Every line of the records below that holds the word "referencing" belongs in the answer.
--- Entries shown ---
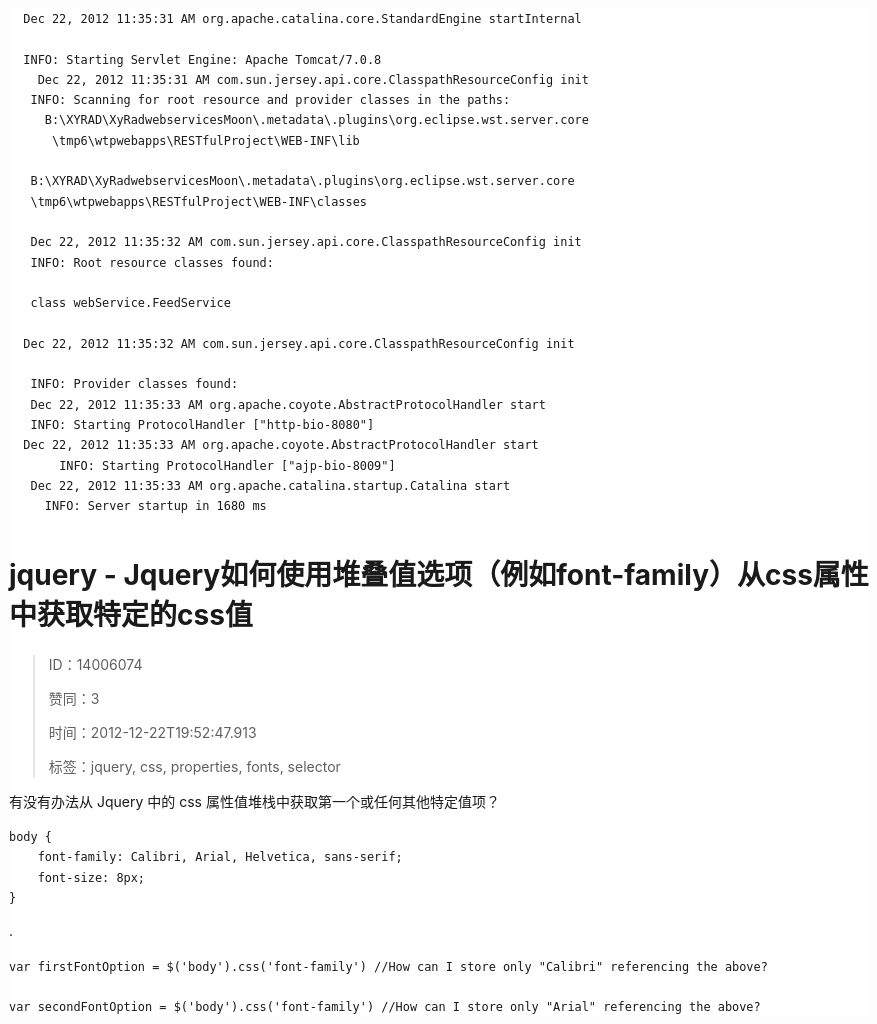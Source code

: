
 ```
  Dec 22, 2012 11:35:31 AM org.apache.catalina.core.StandardEngine startInternal

  INFO: Starting Servlet Engine: Apache Tomcat/7.0.8
    Dec 22, 2012 11:35:31 AM com.sun.jersey.api.core.ClasspathResourceConfig init
   INFO: Scanning for root resource and provider classes in the paths:
     B:\XYRAD\XyRadwebservicesMoon\.metadata\.plugins\org.eclipse.wst.server.core   
      \tmp6\wtpwebapps\RESTfulProject\WEB-INF\lib

   B:\XYRAD\XyRadwebservicesMoon\.metadata\.plugins\org.eclipse.wst.server.core
   \tmp6\wtpwebapps\RESTfulProject\WEB-INF\classes

   Dec 22, 2012 11:35:32 AM com.sun.jersey.api.core.ClasspathResourceConfig init
   INFO: Root resource classes found:

   class webService.FeedService

  Dec 22, 2012 11:35:32 AM com.sun.jersey.api.core.ClasspathResourceConfig init

   INFO: Provider classes found:
   Dec 22, 2012 11:35:33 AM org.apache.coyote.AbstractProtocolHandler start
   INFO: Starting ProtocolHandler ["http-bio-8080"]
  Dec 22, 2012 11:35:33 AM org.apache.coyote.AbstractProtocolHandler start
       INFO: Starting ProtocolHandler ["ajp-bio-8009"]
   Dec 22, 2012 11:35:33 AM org.apache.catalina.startup.Catalina start
     INFO: Server startup in 1680 ms 
```

# jquery - Jquery如何使用堆叠值选项（例如font-family）从css属性中获取特定的css值

> ID：14006074
> 
> 赞同：3
> 
> 时间：2012-12-22T19:52:47.913
> 
> 标签：jquery, css, properties, fonts, selector

有没有办法从 Jquery 中的 css 属性值堆栈中获取第一个或任何其他特定值项？

```
body {
    font-family: Calibri, Arial, Helvetica, sans-serif;
    font-size: 8px;
} 
```

.

```
var firstFontOption = $('body').css('font-family') //How can I store only "Calibri" referencing the above?

var secondFontOption = $('body').css('font-family') //How can I store only "Arial" referencing the above? 
```
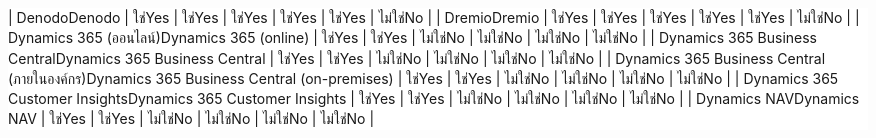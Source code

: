 | <span data-ttu-id="53d90-288">Denodo</span><span class="sxs-lookup"><span data-stu-id="53d90-288">Denodo</span></span> | <span data-ttu-id="53d90-289">ใช่</span><span class="sxs-lookup"><span data-stu-id="53d90-289">Yes</span></span> | <span data-ttu-id="53d90-290">ใช่</span><span class="sxs-lookup"><span data-stu-id="53d90-290">Yes</span></span> | <span data-ttu-id="53d90-291">ใช่</span><span class="sxs-lookup"><span data-stu-id="53d90-291">Yes</span></span> | <span data-ttu-id="53d90-292">ใช่</span><span class="sxs-lookup"><span data-stu-id="53d90-292">Yes</span></span> | <span data-ttu-id="53d90-293">ใช่</span><span class="sxs-lookup"><span data-stu-id="53d90-293">Yes</span></span> | <span data-ttu-id="53d90-294">ไม่ใช่</span><span class="sxs-lookup"><span data-stu-id="53d90-294">No</span></span> |
| <span data-ttu-id="53d90-295">Dremio</span><span class="sxs-lookup"><span data-stu-id="53d90-295">Dremio</span></span> | <span data-ttu-id="53d90-296">ใช่</span><span class="sxs-lookup"><span data-stu-id="53d90-296">Yes</span></span> | <span data-ttu-id="53d90-297">ใช่</span><span class="sxs-lookup"><span data-stu-id="53d90-297">Yes</span></span> | <span data-ttu-id="53d90-298">ใช่</span><span class="sxs-lookup"><span data-stu-id="53d90-298">Yes</span></span> | <span data-ttu-id="53d90-299">ใช่</span><span class="sxs-lookup"><span data-stu-id="53d90-299">Yes</span></span> | <span data-ttu-id="53d90-300">ใช่</span><span class="sxs-lookup"><span data-stu-id="53d90-300">Yes</span></span> | <span data-ttu-id="53d90-301">ไม่ใช่</span><span class="sxs-lookup"><span data-stu-id="53d90-301">No</span></span> |
| <span data-ttu-id="53d90-302">Dynamics 365 (ออนไลน์)</span><span class="sxs-lookup"><span data-stu-id="53d90-302">Dynamics 365 (online)</span></span> | <span data-ttu-id="53d90-303">ใช่</span><span class="sxs-lookup"><span data-stu-id="53d90-303">Yes</span></span> | <span data-ttu-id="53d90-304">ใช่</span><span class="sxs-lookup"><span data-stu-id="53d90-304">Yes</span></span> | <span data-ttu-id="53d90-305">ไม่ใช่</span><span class="sxs-lookup"><span data-stu-id="53d90-305">No</span></span> | <span data-ttu-id="53d90-306">ไม่ใช่</span><span class="sxs-lookup"><span data-stu-id="53d90-306">No</span></span> | <span data-ttu-id="53d90-307">ไม่ใช่</span><span class="sxs-lookup"><span data-stu-id="53d90-307">No</span></span> | <span data-ttu-id="53d90-308">ไม่ใช่</span><span class="sxs-lookup"><span data-stu-id="53d90-308">No</span></span> |
| <span data-ttu-id="53d90-309">Dynamics 365 Business Central</span><span class="sxs-lookup"><span data-stu-id="53d90-309">Dynamics 365 Business Central</span></span> | <span data-ttu-id="53d90-310">ใช่</span><span class="sxs-lookup"><span data-stu-id="53d90-310">Yes</span></span> | <span data-ttu-id="53d90-311">ใช่</span><span class="sxs-lookup"><span data-stu-id="53d90-311">Yes</span></span> | <span data-ttu-id="53d90-312">ไม่ใช่</span><span class="sxs-lookup"><span data-stu-id="53d90-312">No</span></span> | <span data-ttu-id="53d90-313">ไม่ใช่</span><span class="sxs-lookup"><span data-stu-id="53d90-313">No</span></span> | <span data-ttu-id="53d90-314">ไม่ใช่</span><span class="sxs-lookup"><span data-stu-id="53d90-314">No</span></span> | <span data-ttu-id="53d90-315">ไม่ใช่</span><span class="sxs-lookup"><span data-stu-id="53d90-315">No</span></span> |
| <span data-ttu-id="53d90-316">Dynamics 365 Business Central (ภายในองค์กร)</span><span class="sxs-lookup"><span data-stu-id="53d90-316">Dynamics 365 Business Central (on-premises)</span></span> | <span data-ttu-id="53d90-317">ใช่</span><span class="sxs-lookup"><span data-stu-id="53d90-317">Yes</span></span> | <span data-ttu-id="53d90-318">ใช่</span><span class="sxs-lookup"><span data-stu-id="53d90-318">Yes</span></span> | <span data-ttu-id="53d90-319">ไม่ใช่</span><span class="sxs-lookup"><span data-stu-id="53d90-319">No</span></span> | <span data-ttu-id="53d90-320">ไม่ใช่</span><span class="sxs-lookup"><span data-stu-id="53d90-320">No</span></span> | <span data-ttu-id="53d90-321">ไม่ใช่</span><span class="sxs-lookup"><span data-stu-id="53d90-321">No</span></span> | <span data-ttu-id="53d90-322">ไม่ใช่</span><span class="sxs-lookup"><span data-stu-id="53d90-322">No</span></span> |
| <span data-ttu-id="53d90-323">Dynamics 365 Customer Insights</span><span class="sxs-lookup"><span data-stu-id="53d90-323">Dynamics 365 Customer Insights</span></span> | <span data-ttu-id="53d90-324">ใช่</span><span class="sxs-lookup"><span data-stu-id="53d90-324">Yes</span></span> | <span data-ttu-id="53d90-325">ใช่</span><span class="sxs-lookup"><span data-stu-id="53d90-325">Yes</span></span> | <span data-ttu-id="53d90-326">ไม่ใช่</span><span class="sxs-lookup"><span data-stu-id="53d90-326">No</span></span> | <span data-ttu-id="53d90-327">ไม่ใช่</span><span class="sxs-lookup"><span data-stu-id="53d90-327">No</span></span> | <span data-ttu-id="53d90-328">ไม่ใช่</span><span class="sxs-lookup"><span data-stu-id="53d90-328">No</span></span> | <span data-ttu-id="53d90-329">ไม่ใช่</span><span class="sxs-lookup"><span data-stu-id="53d90-329">No</span></span> |
| <span data-ttu-id="53d90-330">Dynamics NAV</span><span class="sxs-lookup"><span data-stu-id="53d90-330">Dynamics NAV</span></span> | <span data-ttu-id="53d90-331">ใช่</span><span class="sxs-lookup"><span data-stu-id="53d90-331">Yes</span></span> | <span data-ttu-id="53d90-332">ใช่</span><span class="sxs-lookup"><span data-stu-id="53d90-332">Yes</span></span> | <span data-ttu-id="53d90-333">ไม่ใช่</span><span class="sxs-lookup"><span data-stu-id="53d90-333">No</span></span> | <span data-ttu-id="53d90-334">ไม่ใช่</span><span class="sxs-lookup"><span data-stu-id="53d90-334">No</span></span> | <span data-ttu-id="53d90-335">ไม่ใช่</span><span class="sxs-lookup"><span data-stu-id="53d90-335">No</span></span> | <span data-ttu-id="53d90-336">ไม่ใช่</span><span class="sxs-lookup"><span data-stu-id="53d90-336">No</span></span> |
---
**Answer for this exercise:**
var firstFontOption = $('body').css('font-family') //How can I store only "Calibri" referencing the above?
var secondFontOption = $('body').css('font-family') //How can I store only "Arial" referencing the above? 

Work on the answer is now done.